PL-VIWO addresses the challenge of robust localization for ground robots in outdoor environments by tightly coupling monocular visual-inertial data with wheel odometry and a novel line-feature pipeline. It introduces Motion Consistency Check (MCC) to filter dynamic points and a 2D line processing workflow that exploits point-line geometry for fast, robust line tracking and triangulation within an MSCKF framework. The approach demonstrates improved localization accuracy and efficiency over state-of-the-art methods on KAIST urban datasets, particularly in texture-poor and dynamic settings, while maintaining real-time performance on resource-constrained hardware. The work highlights the practical impact of incorporating well-integrated line features and MCC in monocular VIWO, with potential extensions to stereo and richer point-line constraints for further gains.

Abstract

This paper presents a novel tightly coupled Filter-based monocular visual-inertial-wheel odometry (VIWO) system for ground robots, designed to deliver accurate and robust localization in long-term complex outdoor navigation scenarios. As an external sensor, the camera enhances localization performance by introducing visual constraints. However, obtaining a sufficient number of effective visual features is often challenging, particularly in dynamic or low-texture environments. To address this issue, we incorporate the line features for additional geometric constraints. Unlike traditional approaches that treat point and line features independently, our method exploits the geometric relationships between points and lines in 2D images, enabling fast and robust line matching and triangulation. Additionally, we introduce Motion Consistency Check (MCC) to filter out potential dynamic points, ensuring the effectiveness of point feature updates. The proposed system was evaluated on publicly available datasets and benchmarked against state-of-the-art methods. Experimental results demonstrate superior performance in terms of accuracy, robustness, and efficiency.

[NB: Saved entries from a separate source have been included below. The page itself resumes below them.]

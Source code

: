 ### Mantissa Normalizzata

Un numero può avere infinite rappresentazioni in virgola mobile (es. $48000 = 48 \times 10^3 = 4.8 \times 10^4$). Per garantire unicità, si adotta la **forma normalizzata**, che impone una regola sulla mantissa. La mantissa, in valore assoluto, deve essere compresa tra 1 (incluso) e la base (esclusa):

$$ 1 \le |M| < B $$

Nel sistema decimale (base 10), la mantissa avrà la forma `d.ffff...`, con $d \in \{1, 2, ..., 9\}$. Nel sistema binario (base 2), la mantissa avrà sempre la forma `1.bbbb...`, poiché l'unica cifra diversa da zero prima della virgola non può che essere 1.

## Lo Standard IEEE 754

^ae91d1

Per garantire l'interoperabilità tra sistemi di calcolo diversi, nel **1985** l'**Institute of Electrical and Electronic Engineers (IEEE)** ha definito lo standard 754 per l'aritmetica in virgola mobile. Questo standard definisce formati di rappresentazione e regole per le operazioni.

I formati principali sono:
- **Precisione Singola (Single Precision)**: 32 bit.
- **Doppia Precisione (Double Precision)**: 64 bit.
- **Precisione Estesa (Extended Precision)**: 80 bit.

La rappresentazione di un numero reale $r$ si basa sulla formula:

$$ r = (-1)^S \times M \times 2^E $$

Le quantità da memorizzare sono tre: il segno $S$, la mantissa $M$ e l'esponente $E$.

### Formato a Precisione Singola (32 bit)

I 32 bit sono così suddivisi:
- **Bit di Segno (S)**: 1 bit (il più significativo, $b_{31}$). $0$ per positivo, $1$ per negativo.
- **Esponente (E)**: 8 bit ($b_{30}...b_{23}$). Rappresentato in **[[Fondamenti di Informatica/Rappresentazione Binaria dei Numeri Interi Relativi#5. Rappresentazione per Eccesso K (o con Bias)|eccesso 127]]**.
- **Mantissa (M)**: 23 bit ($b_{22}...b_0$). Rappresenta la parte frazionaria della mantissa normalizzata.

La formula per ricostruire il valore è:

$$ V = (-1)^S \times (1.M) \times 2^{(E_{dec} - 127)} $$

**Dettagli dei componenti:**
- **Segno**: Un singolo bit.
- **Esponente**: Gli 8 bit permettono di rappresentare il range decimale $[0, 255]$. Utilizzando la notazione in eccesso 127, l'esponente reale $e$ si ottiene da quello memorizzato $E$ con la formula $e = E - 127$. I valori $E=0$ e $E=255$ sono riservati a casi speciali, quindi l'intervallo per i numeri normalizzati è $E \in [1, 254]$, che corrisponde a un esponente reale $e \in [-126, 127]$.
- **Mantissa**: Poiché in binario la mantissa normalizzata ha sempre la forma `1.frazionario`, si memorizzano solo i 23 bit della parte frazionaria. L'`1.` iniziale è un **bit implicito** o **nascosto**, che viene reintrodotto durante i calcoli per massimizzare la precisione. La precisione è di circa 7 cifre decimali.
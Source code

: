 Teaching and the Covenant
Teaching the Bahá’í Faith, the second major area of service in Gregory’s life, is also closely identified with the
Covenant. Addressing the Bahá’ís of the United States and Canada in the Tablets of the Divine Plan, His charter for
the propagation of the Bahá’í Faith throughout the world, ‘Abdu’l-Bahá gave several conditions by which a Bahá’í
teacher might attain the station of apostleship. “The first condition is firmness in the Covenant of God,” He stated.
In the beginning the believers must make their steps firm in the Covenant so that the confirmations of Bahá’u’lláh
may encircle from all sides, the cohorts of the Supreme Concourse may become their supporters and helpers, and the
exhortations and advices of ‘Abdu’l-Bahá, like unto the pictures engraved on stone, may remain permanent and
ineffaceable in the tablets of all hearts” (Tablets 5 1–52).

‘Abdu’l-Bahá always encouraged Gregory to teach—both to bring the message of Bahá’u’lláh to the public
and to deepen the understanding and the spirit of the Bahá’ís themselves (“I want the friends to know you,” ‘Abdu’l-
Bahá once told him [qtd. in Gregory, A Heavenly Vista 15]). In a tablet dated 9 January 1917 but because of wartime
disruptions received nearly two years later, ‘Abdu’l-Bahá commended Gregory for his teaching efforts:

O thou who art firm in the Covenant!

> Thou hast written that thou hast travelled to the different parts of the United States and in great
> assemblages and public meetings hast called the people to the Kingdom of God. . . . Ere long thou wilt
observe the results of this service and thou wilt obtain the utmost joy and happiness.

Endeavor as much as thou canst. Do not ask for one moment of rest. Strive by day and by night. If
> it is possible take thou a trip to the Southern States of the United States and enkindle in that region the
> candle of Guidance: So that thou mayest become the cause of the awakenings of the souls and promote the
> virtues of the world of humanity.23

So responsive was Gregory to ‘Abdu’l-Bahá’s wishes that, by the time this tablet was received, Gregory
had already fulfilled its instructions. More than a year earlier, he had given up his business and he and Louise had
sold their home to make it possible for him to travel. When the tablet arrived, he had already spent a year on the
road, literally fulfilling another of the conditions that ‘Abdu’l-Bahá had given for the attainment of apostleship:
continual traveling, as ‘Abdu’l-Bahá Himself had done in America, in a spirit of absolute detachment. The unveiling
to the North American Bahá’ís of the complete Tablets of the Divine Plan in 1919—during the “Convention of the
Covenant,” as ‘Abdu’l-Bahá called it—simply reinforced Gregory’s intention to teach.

The source code is publicly available at: https://github.com/Happy-ZZX/PL-VIWO

Figures (8)

• Figure 1: PL-VIWO in KAIST Urban32. $\textbf{Left}$: Top-down view of the trajectory with line mapping results. $\textbf{Top-Right}$: Point tracking results, where red dots connected by lines represent observations of point features within the sliding window, and green indicates those failed in triangulation or MCC. $\textbf{Middle-Right}$: Zoomed-in trajectory (green) with lines (blue). $\textbf{Bottom-Right}$: Point-line pairing results, where circles with the same color line indicate point features that lie on the corresponding line feature.
• Figure 2: The framework of PL-VIWO system is divided into four components, each represented by different color-coded boxes. The boxes highlighted with bold red text indicate the key contributions of this work.
• Figure 3: 2D Line process results in KAIST Urban 28. (a) The red line segments represent the detection result. (b) The colored lines represent the classification results: red, green, and blue indicate lines parallel to the x-, y-, and z-axes of the IMU frame, respectively. Non-parallel lines are omitted from the diagram. The red circle around the centre of the image represents the vanishing point corresponding to the x-axis while y and z lie outside the image. (c) Circles lying on a line with the same color represent point features assigned with a line. (d) The colored lines in the figure are formed by connecting the midpoints of all observed line segments within the sliding window. The redder line means more recent.
• Figure 4: Line triangulation (a) Triangulation from planes. (b) Degenerate motion for line feature triangulation. Cameras stay in the same plane $\pi$. (c) Triangulation from points and direction.
• Figure 5: Trajectories of the KAIST Urban 31(PL-VINS failed).